3.魔導協会登録
「はい、承りました。では、勇人さんの位階など詳しいことは本部の通達を待ってと言うことで。ではようこそ真宮寺勇人さん、魔法使いの世界へ」
あの後、白石に連れられるまま白石の家にお邪魔して、宗玄さんに事情を話した。宗玄さんはネチネチとたっぷり嫌味を言われたが、登録自体はすんなりと受け入れられた。と言うか、宗玄さんのやったことって台帳らしきものに名前書いただけなんだがそれでいいのだろうか? それともなんか特殊なスクロールだったりするのか?
「あぁ、よろしく頼む」
「それにしてももう少し早く決断して欲しかったですねぇ。でしたら、もう少しあなたに便宜を図ってあげることも出来たのですが」
「うっ、それはもう謝っただろ……」
「分かっていますよ。ただの愚痴です。おかげで、私もようやく本部に本当のことを報告出来ますよ。ただ、問題は──」
「問題? 何かあるのか? トウコツの死体がないのが問題とか?」
「いえ、そっちの方はどうとでもなるので問題ありません。召喚術で使役しているのでしたっけ。前例は一切ありませんが、召喚術の大家として知られる青木さんのお弟子さんと言うことであれば、トウコツを使役していることにそれほど不思議がられないでしょう。問題は別のことです」
青木って、青龍のことだよな? アイツ召喚術の大家だったのか。白石は召喚術なんてニッチなとか言ってたけど。と言うか、アイツの専門って召喚術だったのか。そう言えば、俺青龍のこといまだにあんまりよく知らないな。ちょっと一度じっくり話し合った方がいいのかもしれん。
「別のことって?」
「問題は、勇人君。君が第七位階の古代魔法を使えると言うことですよ。私も妹の報告が嘘とは思いませんが、正直信じられない思いです。ここ数百年、第六位階を超えて古代魔法を行使した例はありません。ゆえに、勇人君の魔導協会での扱いがどうなるのか未知数なのです」
いや、第十位階まで使えるぞ、とは言えないのでそこは黙っておく。
「第六位階を超えるって、そんなに難しい物なのか?」
「難しいとかそう言うレベルではありませんよ。大昔には人間にも使えていた技術だから習得が不可能とまでは言いませんが、本来ならすでに遺失している技術なのです。誰か第七以上の魔法を知っている存在に教えてもらわなければ習得は不可能なのです」
そういって、こちらをじっと見る宗玄さん。これは……、この物言いは気づいているな。
「ま、ご安心ください。そこのあたりの詳細は私は追求しません。藪を突いて蛇を出したくないですしね。ただ、魔導協会からはその追求がくるかもしれません。追求が来たとき、あなたはどうしますかね?」
草原さんにそう言われ身を固くする俺。
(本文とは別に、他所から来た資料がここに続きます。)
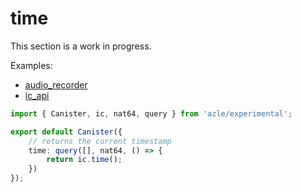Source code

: # time

This section is a work in progress.

Examples:

- [audio_recorder](https://github.com/demergent-labs/azle/tree/main/examples/audio_recorder)
- [ic_api](https://github.com/demergent-labs/azle/tree/main/examples/ic_api)

```typescript
import { Canister, ic, nat64, query } from 'azle/experimental';

export default Canister({
    // returns the current timestamp
    time: query([], nat64, () => {
        return ic.time();
    })
});
```

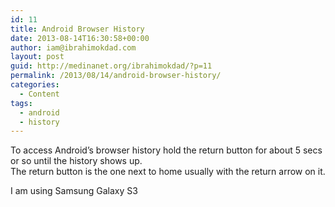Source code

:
 ```yaml
---
id: 11
title: Android Browser History
date: 2013-08-14T16:30:58+00:00
author: iam@ibrahimokdad.com
layout: post
guid: http://medinanet.org/ibrahimokdad/?p=11
permalink: /2013/08/14/android-browser-history/
categories:
  - Content
tags:
  - android
  - history
---
```

To access Android’s browser history hold the return button for about 5 secs or so until the history shows up.  
The return button is the one next to home usually with the return arrow on it.

I am using Samsung Galaxy S3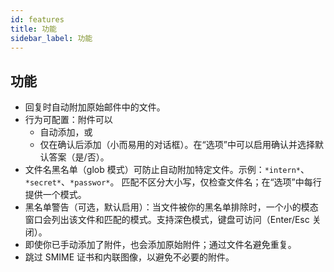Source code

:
 ```yaml
---
id: features
title: 功能
sidebar_label: 功能
---
```


## 功能

- 回复时自动附加原始邮件中的文件。
- 行为可配置：附件可以
  - 自动添加，或
  - 仅在确认后添加（小而易用的对话框）。在“选项”中可以启用确认并选择默认答案（是/否）。
- 文件名黑名单（glob 模式）可防止自动附加特定文件。示例：`*intern*`、`*secret*`、`*passwor*`。
  匹配不区分大小写，仅检查文件名；在“选项”中每行提供一个模式。
- 黑名单警告（可选，默认启用）：当文件被你的黑名单排除时，一个小的模态窗口会列出该文件和匹配的模式。支持深色模式，键盘可访问（Enter/Esc 关闭）。
- 即使你已手动添加了附件，也会添加原始附件；通过文件名避免重复。
- 跳过 SMIME 证书和内联图像，以避免不必要的附件。
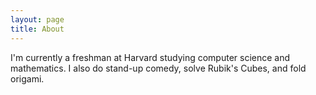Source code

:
 ```yaml
---
layout: page
title: About
---
```


<p>I'm currently a freshman at Harvard studying computer science and mathematics. I also do stand-up comedy, solve Rubik's Cubes, and fold origami.

<!-- <p>If you'd like to get in touch, shoot me an email!</p> -->

<script type="text/javascript"><!--
// var pbqbcpc = ['o','m','c','"','l','m','a','.','a',':','l','"','a','z','c','.','d','i','m','i','/','a','a','r','e','l','f','r','n','o','@','a','m','c',' ','t','>','m','i','z','e','e','<','o','=','e','n','s','=','i','d','g','l','z','@','a','m','m','<','l','i','g','a','s','h','a',' ','z','o','"','o','r','>','"','g','m','i','g'];var hegacjs = [61,29,34,37,40,47,10,33,41,15,12,8,1,20,39,70,63,58,66,21,75,56,67,55,53,50,6,18,62,35,64,30,23,71,38,13,52,73,68,57,46,5,74,72,7,16,25,43,44,31,26,22,32,17,27,19,36,9,0,69,49,28,76,42,3,48,2,54,24,51,14,4,77,45,59,60,11,65];var wusbxor= new Array();for(var i=0;i<hegacjs.length;i++){wusbxor[hegacjs[i]] = pbqbcpc[i]; }for(var i=0;i<wusbxor.length;i++){document.write(wusbxor[i]);}
// --></script>
<!-- <noscript>Please enable Javascript to see the email address</noscript> -->
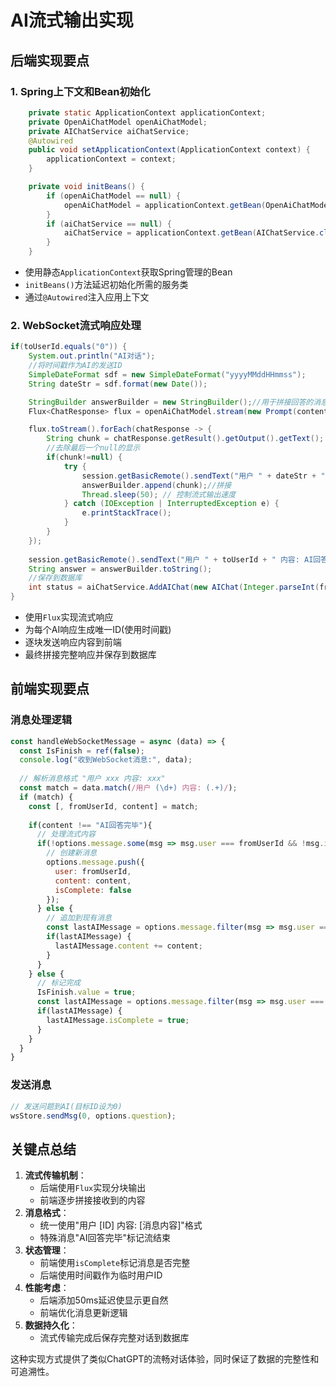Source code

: # **AI流式输出实现**

## 后端实现要点

### 1. Spring上下文和Bean初始化

```java
	private static ApplicationContext applicationContext;
    private OpenAiChatModel openAiChatModel;
    private AIChatService aiChatService;
    @Autowired
    public void setApplicationContext(ApplicationContext context) {
        applicationContext = context;
    }

    private void initBeans() {
        if (openAiChatModel == null) {
            openAiChatModel = applicationContext.getBean(OpenAiChatModel.class);
        }
        if (aiChatService == null) {
            aiChatService = applicationContext.getBean(AIChatService.class);
        }
    }
```

- 使用静态`ApplicationContext`获取Spring管理的Bean
- `initBeans()`方法延迟初始化所需的服务类
- 通过`@Autowired`注入应用上下文

### 2. WebSocket流式响应处理

```java
if(toUserId.equals("0")) {
    System.out.println("AI对话");
    //将时间戳作为AI的发送ID
    SimpleDateFormat sdf = new SimpleDateFormat("yyyyMMddHHmmss");
    String dateStr = sdf.format(new Date());

    StringBuilder answerBuilder = new StringBuilder();//用于拼接回答的消息，以便保存到数据库
    Flux<ChatResponse> flux = openAiChatModel.stream(new Prompt(content));

    flux.toStream().forEach(chatResponse -> {
        String chunk = chatResponse.getResult().getOutput().getText();
        //去除最后一个null的显示
        if(chunk!=null) {
            try {
                session.getBasicRemote().sendText("用户 " + dateStr + " 内容: " + chunk);
                answerBuilder.append(chunk);//拼接
                Thread.sleep(50); // 控制流式输出速度
            } catch (IOException | InterruptedException e) {
                e.printStackTrace();
            }
        }
    });
    
    session.getBasicRemote().sendText("用户 " + toUserId + " 内容: AI回答完毕");
    String answer = answerBuilder.toString();
    //保存到数据库
    int status = aiChatService.AddAIChat(new AIChat(Integer.parseInt(fromUserId), content, answer, new Date()));
}
```

- 使用`Flux`实现流式响应
- 为每个AI响应生成唯一ID(使用时间戳)
- 逐块发送响应内容到前端
- 最终拼接完整响应并保存到数据库

## 前端实现要点

### 消息处理逻辑

```js
const handleWebSocketMessage = async (data) => {
  const IsFinish = ref(false);
  console.log("收到WebSocket消息:", data);
  
  // 解析消息格式 "用户 xxx 内容: xxx"
  const match = data.match(/用户 (\d+) 内容: (.+)/);
  if (match) {
    const [, fromUserId, content] = match;
    
    if(content !== "AI回答完毕"){
      // 处理流式内容
      if(!options.message.some(msg => msg.user === fromUserId && !msg.isComplete)) {
        // 创建新消息
        options.message.push({
          user: fromUserId,
          content: content,
          isComplete: false
        });
      } else {
        // 追加到现有消息
        const lastAIMessage = options.message.filter(msg => msg.user === fromUserId).pop();
        if(lastAIMessage) {
          lastAIMessage.content += content;
        }
      }
    } else {
      // 标记完成
      IsFinish.value = true;
      const lastAIMessage = options.message.filter(msg => msg.user === fromUserId).pop();
      if(lastAIMessage) {
        lastAIMessage.isComplete = true;
      }
    }
  }
}
```

### 发送消息

```js
// 发送问题到AI(目标ID设为0)
wsStore.sendMsg(0, options.question);
```

## 关键点总结

1. **流式传输机制**：
   - 后端使用`Flux`实现分块输出
   - 前端逐步拼接接收到的内容
2. **消息格式**：
   - 统一使用"用户 [ID] 内容: [消息内容]"格式
   - 特殊消息"AI回答完毕"标记流结束
3. **状态管理**：
   - 前端使用`isComplete`标记消息是否完整
   - 后端使用时间戳作为临时用户ID
4. **性能考虑**：
   - 后端添加50ms延迟使显示更自然
   - 前端优化消息更新逻辑
5. **数据持久化**：
   - 流式传输完成后保存完整对话到数据库

这种实现方式提供了类似ChatGPT的流畅对话体验，同时保证了数据的完整性和可追溯性。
しかし、そんな俺を見て宗玄さんはふっと笑う。
「とまぁ、少し脅しましたが多分大丈夫でしょう」
「は?」
「今の魔導協会に本気で古代魔法を研究してる一派なんていませんしね。いても相当の変わり者です。その変わり者があなたに接触するかも知れませんが、魔導協会全体としてはあなたへの追求は限りなく少なくなるでしょう。ま、それにこの地域の魔法使いの世話は私の役目です。私の目の届くところで下手な騒ぎは起こさせませんよ」
「脅かすなよ。ちょっとまじで警戒したぞ」
「すいません。これも一つの意趣返しということで」
そういって、宗玄さんはにこやかに笑う。この人の笑顔ってなんていうか胡散臭いんだよなぁ。この笑顔の裏に何があるやら。
「ま、何にせよ。登録ありがとうございます。これで私も大手を振ってあなたに仕事を割り当てれますよ」
「あー、やっぱり最近仕事がなかったのって、トウコツ絡みの関係?」
「ですね。報告からこっち、ちょっと本部の方の監視の目が強かったのもので。あなたに不用意に接触してはあなたの存在を勘繰られかねないと思ったのです」
「重ね重ね迷惑を……」
「ま、そのかけた迷惑分だけ働いてもらいましょうかね。とは言え、今はあなたに回せる仕事はないんですけどね。また、仕事が入ったら連絡しますよ。というわけで番号とアドレスの交換をしましょうか」
「あぁ、分かった」
そう言われ、携帯を取り出すと番号とアドレスを互いに交換する。
「はい、確かに。では、今日はこれまでですね。またお会いしましょう勇人君」
そういって宗玄さんと別れ、家路についた。
残りは青葉かー。まぁ、アイツが一番安パイだろうからそこは安心だが。
取りあえず、登録の方は秒で終わってしまったが後はどうしよう。青龍からの連絡待ちでいいのかね?
やることもないし、型の練習でもしながらアイツを待つかな。